Metadata-Version: 2.1
Name: robotspy
Version: 0.7.0
Summary: Robots Exclusion Protocol File Parser
Home-page: https://github.com/andreburgaud/robotspy
Author: Andre Burgaud
Author-email: andre.burgaud@gmail.com
License: MIT
Description: # Robots Exclusion Standard Parser for Python
        
        The `robotspy` Python module implements a parser for `robots.txt` files. The recommended class to use is
        `robots.RobotsParser`. 
        
        A thin facade `robots.RobotFileParser` can also be used as
        a substitute for [`urllib.robotparser.RobotFileParser`](https://docs.python.org/3/library/urllib.robotparser.html),
        available in the Python standard library. The class `robots.RobotFileParser` exposes an API that is
        mostly compatible with `urllib.robotparser.RobotFileParser`.
        
        The main reasons for this rewrite are the following:
        
        1. It was initially intended to experiment with parsing `robots.txt` files for a link checker project
        (not implemented yet).
        1. It is attempting to follow the latest internet draft
        [Robots Exclusion Protocol](https://tools.ietf.org/html/draft-koster-rep-00).

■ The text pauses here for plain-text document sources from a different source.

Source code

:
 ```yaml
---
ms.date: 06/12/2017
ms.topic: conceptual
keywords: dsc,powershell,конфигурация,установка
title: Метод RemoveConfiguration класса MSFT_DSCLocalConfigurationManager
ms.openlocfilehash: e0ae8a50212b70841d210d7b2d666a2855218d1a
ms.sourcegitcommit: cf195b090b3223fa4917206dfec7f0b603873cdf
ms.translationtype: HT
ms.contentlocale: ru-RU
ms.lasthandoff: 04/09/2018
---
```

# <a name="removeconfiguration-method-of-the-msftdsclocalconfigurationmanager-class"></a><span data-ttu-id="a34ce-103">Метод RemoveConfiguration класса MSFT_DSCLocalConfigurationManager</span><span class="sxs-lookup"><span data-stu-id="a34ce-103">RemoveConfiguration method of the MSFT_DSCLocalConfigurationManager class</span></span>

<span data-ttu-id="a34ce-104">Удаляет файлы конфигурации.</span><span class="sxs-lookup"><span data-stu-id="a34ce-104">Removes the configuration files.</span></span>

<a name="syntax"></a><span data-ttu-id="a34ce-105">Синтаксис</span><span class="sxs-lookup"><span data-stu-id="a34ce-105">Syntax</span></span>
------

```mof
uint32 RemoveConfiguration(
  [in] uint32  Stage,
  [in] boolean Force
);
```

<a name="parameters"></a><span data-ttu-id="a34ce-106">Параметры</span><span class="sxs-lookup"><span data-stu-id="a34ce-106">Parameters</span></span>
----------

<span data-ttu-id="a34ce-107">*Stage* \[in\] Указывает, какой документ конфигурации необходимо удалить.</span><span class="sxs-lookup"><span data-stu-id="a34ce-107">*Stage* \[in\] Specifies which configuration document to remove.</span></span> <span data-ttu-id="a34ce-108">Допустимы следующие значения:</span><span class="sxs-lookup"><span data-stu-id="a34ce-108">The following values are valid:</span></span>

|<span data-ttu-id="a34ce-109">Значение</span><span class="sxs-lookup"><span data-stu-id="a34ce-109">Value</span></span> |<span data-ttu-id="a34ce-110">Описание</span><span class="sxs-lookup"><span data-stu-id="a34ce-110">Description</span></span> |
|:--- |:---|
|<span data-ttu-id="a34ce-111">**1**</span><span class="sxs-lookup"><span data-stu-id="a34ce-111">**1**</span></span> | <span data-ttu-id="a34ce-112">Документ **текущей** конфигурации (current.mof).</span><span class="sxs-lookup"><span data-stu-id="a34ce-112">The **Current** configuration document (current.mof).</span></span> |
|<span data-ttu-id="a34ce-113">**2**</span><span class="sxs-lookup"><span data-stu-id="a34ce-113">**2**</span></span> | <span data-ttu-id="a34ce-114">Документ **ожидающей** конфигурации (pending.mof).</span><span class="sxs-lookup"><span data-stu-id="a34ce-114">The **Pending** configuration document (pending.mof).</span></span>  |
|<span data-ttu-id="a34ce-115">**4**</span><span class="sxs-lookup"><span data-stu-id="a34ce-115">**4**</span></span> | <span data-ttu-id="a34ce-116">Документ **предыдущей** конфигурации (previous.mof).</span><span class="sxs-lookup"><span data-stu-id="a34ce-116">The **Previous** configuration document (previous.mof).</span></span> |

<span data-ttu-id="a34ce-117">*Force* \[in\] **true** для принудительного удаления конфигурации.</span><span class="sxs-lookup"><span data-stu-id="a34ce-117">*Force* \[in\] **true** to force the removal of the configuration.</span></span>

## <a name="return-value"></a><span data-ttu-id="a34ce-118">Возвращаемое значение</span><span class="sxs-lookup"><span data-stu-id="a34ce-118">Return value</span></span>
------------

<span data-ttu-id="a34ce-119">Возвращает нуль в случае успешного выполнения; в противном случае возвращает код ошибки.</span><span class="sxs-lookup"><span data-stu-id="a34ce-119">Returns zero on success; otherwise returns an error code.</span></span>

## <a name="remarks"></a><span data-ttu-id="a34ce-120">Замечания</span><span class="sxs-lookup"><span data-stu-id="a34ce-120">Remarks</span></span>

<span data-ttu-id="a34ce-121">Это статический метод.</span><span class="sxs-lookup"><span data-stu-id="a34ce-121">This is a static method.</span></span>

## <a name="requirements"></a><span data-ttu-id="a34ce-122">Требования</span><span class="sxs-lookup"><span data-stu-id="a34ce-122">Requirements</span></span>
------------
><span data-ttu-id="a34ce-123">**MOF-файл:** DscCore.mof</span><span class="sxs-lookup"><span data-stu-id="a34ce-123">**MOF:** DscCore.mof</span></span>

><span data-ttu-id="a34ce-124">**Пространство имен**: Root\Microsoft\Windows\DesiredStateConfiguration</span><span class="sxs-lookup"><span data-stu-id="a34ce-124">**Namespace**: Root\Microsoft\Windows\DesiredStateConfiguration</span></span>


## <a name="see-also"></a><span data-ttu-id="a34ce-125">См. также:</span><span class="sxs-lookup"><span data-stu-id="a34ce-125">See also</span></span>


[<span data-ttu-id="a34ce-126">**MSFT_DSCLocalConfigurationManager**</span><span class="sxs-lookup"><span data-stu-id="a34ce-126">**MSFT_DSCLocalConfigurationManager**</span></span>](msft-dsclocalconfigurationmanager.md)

        1. It does not try to be compliant with commonly accepted directives that are not in the current
        [specs](https://tools.ietf.org/html/draft-koster-rep-00) such as `request-rate` and `crawl-delay`,
        but it currently supports `sitemaps`.
        1. It satisfies the same tests as the [Google Robots.txt Parser](https://github.com/google/robotstxt),
        except for some custom behaviors specific to Google Robots.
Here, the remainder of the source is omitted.